We have created a succession of public spaces between the surrounding streets, achieving a wide level of pedestrian permeability throughout the site, which was a primary objective. The large piazza off St Georges Road will allow a full appreciation of the restored Mercury House, which now proudly stands out as the podium of the Exchange Financial Centre.

The Exchange Piazza

This large piazza, whilst creating an extension of St Georges Road, provides a powerful visual connection to St Andrews Roadwhich is 1 floor above St Georges Road. The void below the south wing of the Exchange tower, elevated on three floor high columns, provides the visual axis connecting the Mercury House piazza with another large piazza at the level of St Andrews Road. The architecture at the Exchange is designed differently, but compatible to that of Pender. The FIMBank building and the Exchange towers reflect a corporate quality.

The clean lines of the towers with the double or triple floor bands of glazing and the sharp edges facing Pender, and the white clad vertical wall elements folding over at the roof into the top capping, together with the vertical mass of the black terracotta cladding of the core rising between the towers, articulate the façade of this landmark building, boldly defining its corporate soul. The low lying retail and commercial buildings at the street levels have been designed visually very light, as though covered extensions of the piazzas, merging into the atrium behind Mercury House.
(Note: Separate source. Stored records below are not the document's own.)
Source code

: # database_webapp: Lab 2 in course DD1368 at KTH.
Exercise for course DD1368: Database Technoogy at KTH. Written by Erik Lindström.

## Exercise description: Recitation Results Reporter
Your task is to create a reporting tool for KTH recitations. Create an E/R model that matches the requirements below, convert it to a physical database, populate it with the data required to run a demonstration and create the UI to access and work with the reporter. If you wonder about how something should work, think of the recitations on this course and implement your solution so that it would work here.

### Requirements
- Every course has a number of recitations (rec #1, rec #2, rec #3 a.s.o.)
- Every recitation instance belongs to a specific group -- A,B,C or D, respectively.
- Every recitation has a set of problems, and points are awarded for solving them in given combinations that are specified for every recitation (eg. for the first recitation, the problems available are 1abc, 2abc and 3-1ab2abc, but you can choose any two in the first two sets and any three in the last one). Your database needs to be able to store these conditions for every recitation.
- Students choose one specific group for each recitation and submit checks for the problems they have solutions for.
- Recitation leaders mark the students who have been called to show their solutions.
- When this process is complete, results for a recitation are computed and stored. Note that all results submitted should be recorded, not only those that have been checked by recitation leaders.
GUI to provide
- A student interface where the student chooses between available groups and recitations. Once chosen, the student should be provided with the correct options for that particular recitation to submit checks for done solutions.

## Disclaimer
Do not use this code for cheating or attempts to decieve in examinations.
The landscaping at the Exchange is carefully related to the buildings and to the forms of the piazzas.

The paving pattern at St Andrews Road piazza transposes the road curvature into the diagonal belvedere overlooking the lower piazza. The light poles in the piazzas are co-ordinated into the paving patterns. Our first draft master plan addressed the problem created by the ‘bus terminus’ at St. Andrew’s Road, making this road far more pedestrian friendly. In the final approved proposals, the bus terminus has been replaced by well designed bus stops on either side of the road. The road will be widened from the existing two lanes to four, and a large new roundabout will regulate all traffic passing along St Andrews road.